EidetiCom: A Cross-modal Brain-Computer Semantic Communication Paradigm for Decoding Visual Perception
Linfeng Zheng, Peilin Chen, Shiqi Wang
TL;DR
EidetiCom introduces a three-layer, mission-oriented semantic codec for brain signals that enables cross-modal decoding of visual perception under narrow bandwidth. By hierarchically compressing EEG-derived semantics into object labels (OCL), captions (ICL), and thumbnails (SCL), and using conditional decoding with higher-layer side information, it achieves ultra-low bit rates ($0.017\sim0.192$ bps) while supporting visual classification, captioning, and image generation. The approach demonstrates strong task performance across all three downstream tasks, with competitive perceptual image quality and significant compression gains, suggesting practical potential for eidetic memory storage and assistive BCIs under bandwidth and storage constraints.

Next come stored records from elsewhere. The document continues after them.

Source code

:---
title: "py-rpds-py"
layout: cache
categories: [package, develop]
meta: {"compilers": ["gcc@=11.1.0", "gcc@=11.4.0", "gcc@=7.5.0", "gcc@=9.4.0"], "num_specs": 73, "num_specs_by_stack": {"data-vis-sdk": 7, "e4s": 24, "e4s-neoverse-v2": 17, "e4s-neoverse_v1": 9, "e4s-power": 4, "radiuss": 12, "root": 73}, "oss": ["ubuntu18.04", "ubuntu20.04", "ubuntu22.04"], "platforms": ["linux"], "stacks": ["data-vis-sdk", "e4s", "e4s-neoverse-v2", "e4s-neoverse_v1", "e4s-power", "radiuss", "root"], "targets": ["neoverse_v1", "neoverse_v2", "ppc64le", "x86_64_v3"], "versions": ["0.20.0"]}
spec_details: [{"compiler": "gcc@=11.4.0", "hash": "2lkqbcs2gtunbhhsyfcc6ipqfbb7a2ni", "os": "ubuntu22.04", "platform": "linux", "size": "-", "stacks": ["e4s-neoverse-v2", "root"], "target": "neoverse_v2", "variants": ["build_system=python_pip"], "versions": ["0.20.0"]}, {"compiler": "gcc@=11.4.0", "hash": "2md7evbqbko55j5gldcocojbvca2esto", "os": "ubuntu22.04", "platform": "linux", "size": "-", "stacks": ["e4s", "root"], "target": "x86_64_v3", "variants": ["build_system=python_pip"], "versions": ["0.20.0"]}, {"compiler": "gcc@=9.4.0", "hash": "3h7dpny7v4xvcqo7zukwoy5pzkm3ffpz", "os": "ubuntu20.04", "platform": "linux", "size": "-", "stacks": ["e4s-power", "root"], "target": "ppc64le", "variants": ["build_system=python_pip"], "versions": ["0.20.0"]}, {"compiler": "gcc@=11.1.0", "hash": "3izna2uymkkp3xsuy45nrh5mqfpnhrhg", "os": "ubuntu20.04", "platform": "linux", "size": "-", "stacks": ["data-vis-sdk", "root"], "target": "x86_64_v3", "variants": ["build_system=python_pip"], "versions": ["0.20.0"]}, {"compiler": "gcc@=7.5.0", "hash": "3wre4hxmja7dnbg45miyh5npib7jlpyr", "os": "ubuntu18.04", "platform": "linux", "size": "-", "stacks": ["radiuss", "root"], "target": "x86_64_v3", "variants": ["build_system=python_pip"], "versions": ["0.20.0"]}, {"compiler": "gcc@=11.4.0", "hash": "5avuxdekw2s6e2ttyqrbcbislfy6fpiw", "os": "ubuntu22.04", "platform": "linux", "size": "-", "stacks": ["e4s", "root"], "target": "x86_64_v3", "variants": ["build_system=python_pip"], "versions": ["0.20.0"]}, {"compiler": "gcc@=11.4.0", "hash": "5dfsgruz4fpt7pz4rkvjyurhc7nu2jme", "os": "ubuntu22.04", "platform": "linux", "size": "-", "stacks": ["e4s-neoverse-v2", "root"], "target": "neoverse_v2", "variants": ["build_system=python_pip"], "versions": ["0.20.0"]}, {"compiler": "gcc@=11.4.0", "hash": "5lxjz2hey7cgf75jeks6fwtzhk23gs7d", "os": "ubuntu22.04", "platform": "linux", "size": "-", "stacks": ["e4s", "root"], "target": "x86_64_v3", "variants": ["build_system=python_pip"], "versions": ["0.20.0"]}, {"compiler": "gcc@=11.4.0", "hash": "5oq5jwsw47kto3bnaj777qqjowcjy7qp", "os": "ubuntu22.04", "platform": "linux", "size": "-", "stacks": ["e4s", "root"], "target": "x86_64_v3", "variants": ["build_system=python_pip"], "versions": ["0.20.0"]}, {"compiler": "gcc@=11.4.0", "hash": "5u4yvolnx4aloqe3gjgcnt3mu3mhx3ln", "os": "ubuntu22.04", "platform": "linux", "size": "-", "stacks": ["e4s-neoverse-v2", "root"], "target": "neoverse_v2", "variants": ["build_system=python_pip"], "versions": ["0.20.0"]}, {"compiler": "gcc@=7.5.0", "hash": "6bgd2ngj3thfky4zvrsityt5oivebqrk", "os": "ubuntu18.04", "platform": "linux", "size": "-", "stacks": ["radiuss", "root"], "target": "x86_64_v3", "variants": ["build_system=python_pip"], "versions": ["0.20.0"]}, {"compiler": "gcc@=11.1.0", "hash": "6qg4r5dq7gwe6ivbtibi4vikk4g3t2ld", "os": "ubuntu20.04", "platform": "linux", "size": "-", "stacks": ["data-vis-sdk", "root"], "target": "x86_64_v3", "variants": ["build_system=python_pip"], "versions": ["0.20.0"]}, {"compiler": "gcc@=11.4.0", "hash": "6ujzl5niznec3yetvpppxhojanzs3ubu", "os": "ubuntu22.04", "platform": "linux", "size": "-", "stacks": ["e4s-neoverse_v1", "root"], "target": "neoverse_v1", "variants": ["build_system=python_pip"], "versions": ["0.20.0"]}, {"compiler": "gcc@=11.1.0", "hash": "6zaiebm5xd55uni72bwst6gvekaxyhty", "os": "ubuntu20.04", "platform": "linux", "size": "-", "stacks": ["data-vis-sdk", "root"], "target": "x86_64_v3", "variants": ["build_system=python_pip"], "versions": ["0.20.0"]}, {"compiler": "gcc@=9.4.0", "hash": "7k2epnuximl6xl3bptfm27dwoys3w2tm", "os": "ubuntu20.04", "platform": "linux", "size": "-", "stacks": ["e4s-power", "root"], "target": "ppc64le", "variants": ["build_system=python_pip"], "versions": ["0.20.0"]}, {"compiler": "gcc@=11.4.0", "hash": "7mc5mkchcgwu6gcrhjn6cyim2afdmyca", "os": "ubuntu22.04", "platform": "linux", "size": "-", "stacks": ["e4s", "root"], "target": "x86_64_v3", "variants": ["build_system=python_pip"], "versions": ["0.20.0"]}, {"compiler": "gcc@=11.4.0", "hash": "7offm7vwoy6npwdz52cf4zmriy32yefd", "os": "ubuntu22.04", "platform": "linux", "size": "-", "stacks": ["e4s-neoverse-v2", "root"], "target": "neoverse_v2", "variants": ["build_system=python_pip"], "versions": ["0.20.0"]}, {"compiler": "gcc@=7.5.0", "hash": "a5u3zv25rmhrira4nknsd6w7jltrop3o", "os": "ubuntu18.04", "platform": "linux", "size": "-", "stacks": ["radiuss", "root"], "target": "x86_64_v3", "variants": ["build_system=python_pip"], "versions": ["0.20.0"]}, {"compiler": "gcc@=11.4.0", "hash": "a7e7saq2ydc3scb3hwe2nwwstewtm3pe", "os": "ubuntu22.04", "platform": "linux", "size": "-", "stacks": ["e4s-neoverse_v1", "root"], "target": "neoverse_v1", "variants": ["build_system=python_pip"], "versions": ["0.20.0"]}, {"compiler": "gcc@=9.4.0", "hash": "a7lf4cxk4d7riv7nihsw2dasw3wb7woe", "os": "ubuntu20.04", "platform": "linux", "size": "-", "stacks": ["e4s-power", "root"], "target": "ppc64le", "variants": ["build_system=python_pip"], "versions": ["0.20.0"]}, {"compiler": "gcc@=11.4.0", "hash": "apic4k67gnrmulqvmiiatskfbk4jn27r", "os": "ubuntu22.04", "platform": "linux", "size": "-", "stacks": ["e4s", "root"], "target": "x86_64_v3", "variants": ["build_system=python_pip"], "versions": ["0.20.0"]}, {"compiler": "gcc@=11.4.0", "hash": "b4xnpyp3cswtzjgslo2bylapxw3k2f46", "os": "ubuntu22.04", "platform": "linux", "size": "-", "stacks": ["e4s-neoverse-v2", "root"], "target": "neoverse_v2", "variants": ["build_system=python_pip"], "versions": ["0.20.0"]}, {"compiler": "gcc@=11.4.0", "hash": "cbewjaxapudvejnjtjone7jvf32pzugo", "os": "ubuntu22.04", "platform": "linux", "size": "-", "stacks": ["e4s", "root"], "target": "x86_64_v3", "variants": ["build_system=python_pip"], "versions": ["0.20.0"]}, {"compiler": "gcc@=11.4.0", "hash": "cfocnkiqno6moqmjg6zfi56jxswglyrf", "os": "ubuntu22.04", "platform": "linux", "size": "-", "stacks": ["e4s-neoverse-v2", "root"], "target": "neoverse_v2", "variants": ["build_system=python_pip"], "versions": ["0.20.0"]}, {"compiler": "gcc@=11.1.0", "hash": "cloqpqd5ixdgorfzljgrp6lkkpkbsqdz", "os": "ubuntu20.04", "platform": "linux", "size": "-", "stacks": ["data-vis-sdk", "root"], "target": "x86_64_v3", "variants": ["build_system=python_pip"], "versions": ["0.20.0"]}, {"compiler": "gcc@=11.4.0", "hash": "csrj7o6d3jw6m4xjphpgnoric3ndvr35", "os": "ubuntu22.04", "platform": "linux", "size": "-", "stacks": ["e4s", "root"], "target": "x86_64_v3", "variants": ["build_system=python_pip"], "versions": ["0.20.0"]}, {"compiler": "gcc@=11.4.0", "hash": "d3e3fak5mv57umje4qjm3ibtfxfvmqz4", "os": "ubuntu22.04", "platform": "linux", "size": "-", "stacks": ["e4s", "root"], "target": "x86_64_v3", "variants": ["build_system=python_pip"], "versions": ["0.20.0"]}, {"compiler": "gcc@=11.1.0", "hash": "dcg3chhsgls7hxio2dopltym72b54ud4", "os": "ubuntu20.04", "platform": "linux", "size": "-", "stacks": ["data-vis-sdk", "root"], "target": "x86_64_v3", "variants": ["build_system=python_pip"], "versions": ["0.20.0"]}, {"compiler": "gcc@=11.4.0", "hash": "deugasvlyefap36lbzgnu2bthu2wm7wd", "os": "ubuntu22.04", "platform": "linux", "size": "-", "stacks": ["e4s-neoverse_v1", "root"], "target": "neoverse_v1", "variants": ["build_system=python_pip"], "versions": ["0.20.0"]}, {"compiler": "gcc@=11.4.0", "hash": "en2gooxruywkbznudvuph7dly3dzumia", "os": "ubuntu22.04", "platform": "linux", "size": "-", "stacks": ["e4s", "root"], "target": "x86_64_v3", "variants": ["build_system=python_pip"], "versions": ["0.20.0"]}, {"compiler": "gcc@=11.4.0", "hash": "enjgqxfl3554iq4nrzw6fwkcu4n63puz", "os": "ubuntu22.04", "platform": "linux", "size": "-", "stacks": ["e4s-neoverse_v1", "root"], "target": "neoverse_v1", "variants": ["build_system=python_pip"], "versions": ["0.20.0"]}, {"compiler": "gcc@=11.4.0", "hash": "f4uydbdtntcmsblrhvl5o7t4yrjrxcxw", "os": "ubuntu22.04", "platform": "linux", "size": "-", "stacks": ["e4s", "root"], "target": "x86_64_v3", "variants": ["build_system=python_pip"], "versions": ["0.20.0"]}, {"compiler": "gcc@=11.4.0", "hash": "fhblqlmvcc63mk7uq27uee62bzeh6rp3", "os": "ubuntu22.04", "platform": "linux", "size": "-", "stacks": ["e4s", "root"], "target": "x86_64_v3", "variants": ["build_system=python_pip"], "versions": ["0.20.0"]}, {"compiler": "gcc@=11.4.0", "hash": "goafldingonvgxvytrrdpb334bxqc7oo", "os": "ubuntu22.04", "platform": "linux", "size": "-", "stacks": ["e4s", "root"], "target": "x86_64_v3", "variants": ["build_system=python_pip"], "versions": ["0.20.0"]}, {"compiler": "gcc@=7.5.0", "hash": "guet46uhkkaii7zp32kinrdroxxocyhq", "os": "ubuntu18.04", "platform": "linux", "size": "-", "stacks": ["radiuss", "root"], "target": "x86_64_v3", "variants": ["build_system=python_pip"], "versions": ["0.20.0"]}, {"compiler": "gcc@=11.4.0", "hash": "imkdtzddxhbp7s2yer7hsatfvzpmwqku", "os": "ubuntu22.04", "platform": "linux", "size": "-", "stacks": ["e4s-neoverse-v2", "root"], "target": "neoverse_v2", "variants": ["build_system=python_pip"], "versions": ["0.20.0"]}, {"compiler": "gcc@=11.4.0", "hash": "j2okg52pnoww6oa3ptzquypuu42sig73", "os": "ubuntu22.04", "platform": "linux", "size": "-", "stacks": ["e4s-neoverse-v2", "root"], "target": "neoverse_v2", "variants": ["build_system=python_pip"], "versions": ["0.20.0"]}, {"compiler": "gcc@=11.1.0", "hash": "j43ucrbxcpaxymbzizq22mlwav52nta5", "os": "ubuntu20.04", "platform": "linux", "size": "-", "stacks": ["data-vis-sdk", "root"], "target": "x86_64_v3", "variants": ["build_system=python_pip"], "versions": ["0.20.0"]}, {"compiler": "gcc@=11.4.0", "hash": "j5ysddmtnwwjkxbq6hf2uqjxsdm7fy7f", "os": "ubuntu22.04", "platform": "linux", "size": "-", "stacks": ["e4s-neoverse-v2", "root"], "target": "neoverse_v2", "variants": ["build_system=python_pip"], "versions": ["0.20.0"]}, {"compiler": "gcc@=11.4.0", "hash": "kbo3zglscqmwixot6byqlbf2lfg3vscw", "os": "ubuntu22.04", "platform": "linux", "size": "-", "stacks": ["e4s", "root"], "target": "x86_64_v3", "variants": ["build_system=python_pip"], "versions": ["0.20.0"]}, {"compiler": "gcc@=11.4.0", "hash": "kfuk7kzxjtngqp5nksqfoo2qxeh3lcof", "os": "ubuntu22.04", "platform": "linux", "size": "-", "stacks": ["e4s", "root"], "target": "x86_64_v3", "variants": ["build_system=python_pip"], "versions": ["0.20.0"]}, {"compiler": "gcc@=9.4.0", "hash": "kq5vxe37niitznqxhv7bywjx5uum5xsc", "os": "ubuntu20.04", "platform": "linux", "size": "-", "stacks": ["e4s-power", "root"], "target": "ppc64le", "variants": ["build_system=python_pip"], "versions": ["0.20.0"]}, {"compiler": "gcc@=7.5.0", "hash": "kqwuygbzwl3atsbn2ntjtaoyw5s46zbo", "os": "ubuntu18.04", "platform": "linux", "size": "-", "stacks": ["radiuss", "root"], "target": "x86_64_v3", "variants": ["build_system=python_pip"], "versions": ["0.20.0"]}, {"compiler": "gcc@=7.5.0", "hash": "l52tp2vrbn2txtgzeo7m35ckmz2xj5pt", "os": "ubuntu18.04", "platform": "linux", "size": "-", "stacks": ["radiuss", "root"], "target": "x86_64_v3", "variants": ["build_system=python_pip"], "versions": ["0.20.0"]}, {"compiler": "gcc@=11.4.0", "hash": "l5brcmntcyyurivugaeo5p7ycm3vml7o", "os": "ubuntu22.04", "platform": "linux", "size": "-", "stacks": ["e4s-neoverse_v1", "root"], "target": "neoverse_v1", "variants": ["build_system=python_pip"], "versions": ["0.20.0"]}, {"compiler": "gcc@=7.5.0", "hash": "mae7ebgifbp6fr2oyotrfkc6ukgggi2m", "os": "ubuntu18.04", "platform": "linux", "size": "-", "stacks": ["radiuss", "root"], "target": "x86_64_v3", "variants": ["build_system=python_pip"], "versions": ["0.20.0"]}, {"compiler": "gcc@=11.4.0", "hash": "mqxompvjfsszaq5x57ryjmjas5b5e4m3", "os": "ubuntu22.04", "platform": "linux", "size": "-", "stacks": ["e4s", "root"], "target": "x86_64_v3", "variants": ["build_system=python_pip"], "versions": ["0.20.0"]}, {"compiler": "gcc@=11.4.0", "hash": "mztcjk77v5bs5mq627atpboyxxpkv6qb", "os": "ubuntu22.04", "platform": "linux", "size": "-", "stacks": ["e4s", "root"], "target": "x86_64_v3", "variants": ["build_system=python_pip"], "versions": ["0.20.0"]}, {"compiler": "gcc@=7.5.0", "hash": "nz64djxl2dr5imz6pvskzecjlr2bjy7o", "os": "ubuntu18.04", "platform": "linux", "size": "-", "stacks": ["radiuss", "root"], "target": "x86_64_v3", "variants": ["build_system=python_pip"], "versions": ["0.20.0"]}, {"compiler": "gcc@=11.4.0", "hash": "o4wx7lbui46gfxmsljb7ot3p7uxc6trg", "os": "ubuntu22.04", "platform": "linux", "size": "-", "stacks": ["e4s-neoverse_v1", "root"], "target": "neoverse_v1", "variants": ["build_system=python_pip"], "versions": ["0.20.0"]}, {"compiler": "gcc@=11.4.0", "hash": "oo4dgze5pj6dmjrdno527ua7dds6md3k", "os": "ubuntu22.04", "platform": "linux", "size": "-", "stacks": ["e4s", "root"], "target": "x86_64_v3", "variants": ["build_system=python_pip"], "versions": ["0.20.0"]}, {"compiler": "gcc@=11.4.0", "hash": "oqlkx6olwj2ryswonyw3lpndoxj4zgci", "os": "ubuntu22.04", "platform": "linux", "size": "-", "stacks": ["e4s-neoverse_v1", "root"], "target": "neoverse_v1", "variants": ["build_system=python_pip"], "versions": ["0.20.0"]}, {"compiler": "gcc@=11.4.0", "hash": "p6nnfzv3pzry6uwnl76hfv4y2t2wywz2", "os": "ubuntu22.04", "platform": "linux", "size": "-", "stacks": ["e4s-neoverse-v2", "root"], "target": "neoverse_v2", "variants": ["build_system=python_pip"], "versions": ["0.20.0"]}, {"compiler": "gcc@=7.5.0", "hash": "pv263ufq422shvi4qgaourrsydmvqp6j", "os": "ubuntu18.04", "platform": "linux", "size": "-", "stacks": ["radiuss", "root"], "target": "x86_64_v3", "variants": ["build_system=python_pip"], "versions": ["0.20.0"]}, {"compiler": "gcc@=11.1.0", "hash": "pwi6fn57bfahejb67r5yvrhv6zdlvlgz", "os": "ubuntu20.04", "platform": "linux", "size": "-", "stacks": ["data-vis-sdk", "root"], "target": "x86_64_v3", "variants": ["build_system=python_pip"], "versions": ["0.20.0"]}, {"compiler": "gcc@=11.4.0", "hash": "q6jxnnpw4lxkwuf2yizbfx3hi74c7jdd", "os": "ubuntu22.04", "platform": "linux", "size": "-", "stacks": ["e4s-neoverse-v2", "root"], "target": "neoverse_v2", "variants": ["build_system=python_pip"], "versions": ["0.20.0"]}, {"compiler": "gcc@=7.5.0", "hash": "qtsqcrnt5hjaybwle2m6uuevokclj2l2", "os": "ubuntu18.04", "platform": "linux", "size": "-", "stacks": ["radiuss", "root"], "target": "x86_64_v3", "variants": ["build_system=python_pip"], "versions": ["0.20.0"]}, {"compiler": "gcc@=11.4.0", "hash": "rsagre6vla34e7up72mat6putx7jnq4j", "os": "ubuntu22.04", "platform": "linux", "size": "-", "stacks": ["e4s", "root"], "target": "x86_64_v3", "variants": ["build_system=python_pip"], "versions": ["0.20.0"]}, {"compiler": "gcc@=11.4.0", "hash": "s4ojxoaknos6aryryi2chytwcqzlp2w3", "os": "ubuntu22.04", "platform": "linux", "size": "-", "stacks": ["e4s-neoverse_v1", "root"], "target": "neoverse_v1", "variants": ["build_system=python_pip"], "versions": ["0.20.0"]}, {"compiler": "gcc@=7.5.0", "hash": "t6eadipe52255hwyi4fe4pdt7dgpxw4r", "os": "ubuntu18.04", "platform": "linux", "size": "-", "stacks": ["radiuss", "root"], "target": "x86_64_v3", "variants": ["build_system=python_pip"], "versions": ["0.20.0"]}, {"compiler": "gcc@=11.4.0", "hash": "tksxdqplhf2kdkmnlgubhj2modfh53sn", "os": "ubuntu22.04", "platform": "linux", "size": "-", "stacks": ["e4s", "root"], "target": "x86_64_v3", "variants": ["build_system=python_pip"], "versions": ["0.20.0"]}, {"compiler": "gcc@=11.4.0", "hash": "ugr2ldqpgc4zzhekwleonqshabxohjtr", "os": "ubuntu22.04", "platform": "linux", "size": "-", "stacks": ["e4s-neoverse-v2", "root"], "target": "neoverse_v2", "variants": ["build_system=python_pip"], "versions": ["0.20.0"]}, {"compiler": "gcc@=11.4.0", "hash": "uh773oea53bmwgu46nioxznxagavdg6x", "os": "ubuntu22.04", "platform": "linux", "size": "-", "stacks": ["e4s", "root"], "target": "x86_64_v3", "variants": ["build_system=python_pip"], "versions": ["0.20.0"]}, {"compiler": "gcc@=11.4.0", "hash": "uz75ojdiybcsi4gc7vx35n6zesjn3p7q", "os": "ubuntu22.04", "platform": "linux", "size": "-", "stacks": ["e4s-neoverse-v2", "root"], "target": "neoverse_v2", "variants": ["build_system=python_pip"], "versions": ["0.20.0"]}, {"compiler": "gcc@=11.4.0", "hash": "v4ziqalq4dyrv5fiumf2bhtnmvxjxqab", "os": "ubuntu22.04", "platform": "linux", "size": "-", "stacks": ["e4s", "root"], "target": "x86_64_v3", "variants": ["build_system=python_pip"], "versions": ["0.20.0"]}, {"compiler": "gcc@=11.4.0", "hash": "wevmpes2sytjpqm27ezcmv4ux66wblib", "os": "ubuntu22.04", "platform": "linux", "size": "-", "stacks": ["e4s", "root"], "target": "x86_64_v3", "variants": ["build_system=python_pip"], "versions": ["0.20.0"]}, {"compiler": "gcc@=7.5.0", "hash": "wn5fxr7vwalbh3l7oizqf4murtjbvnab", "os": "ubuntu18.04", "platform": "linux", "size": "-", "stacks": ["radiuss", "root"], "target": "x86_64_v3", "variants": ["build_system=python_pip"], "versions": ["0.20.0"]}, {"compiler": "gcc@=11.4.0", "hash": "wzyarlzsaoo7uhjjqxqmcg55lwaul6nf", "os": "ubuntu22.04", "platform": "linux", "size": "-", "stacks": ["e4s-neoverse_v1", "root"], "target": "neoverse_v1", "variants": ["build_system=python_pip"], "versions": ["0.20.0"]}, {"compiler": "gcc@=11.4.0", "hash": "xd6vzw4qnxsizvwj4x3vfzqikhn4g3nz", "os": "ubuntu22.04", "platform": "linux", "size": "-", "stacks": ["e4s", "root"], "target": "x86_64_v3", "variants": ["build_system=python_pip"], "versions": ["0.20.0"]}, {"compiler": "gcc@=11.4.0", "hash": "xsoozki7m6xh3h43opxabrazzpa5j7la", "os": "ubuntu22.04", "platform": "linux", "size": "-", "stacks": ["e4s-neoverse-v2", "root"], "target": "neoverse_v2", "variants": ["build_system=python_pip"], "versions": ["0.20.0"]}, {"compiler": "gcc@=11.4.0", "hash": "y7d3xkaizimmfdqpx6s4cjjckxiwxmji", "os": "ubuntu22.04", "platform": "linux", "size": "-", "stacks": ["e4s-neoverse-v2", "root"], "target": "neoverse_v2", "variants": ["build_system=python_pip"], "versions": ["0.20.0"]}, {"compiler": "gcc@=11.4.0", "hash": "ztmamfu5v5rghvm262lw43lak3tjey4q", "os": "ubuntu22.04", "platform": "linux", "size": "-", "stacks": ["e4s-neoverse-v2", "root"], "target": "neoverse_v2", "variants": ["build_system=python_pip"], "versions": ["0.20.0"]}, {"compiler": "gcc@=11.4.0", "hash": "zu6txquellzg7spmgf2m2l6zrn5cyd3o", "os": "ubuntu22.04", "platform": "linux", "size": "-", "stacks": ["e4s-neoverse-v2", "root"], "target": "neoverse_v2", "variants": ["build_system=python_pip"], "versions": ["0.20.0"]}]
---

The results underscore the value of integrating semantic compression, cross-modal decoding, and generative models to enable efficient, real-time brain-computer communication.
Abstract
Brain-computer interface (BCI) facilitates direct communication between the human brain and external systems by utilizing brain signals, eliminating the need for conventional communication methods such as speaking, writing, or typing. Nevertheless, the continuous generation of brain signals in BCI frameworks poses challenges for efficient storage and real-time transmission. While considering the human brain as a semantic source, the meaningful information associated with cognitive activities often gets obscured by substantial noise present in acquired brain signals, resulting in abundant redundancy. In this paper, we propose a cross-modal brain-computer semantic communication paradigm, named EidetiCom, for decoding visual perception under limited-bandwidth constraint. The framework consists of three hierarchical layers, each responsible for compressing the semantic information of brain signals into representative features. These low-dimensional compact features are transmitted and converted into semantically meaningful representations at the receiver side, serving three distinct tasks for decoding visual perception: brain signal-based visual classification, brain-to-caption translation, and brain-to-image generation, in a scalable manner. Through extensive qualitative and quantitative experiments, we demonstrate that the proposed paradigm facilitates the semantic communication under low bit rate conditions ranging from 0.017 to 0.192 bits-per-sample, achieving high-quality semantic reconstruction and highlighting its potential for efficient storage and real-time communication of brain recordings in BCI applications, such as eidetic memory storage and assistive communication for patients.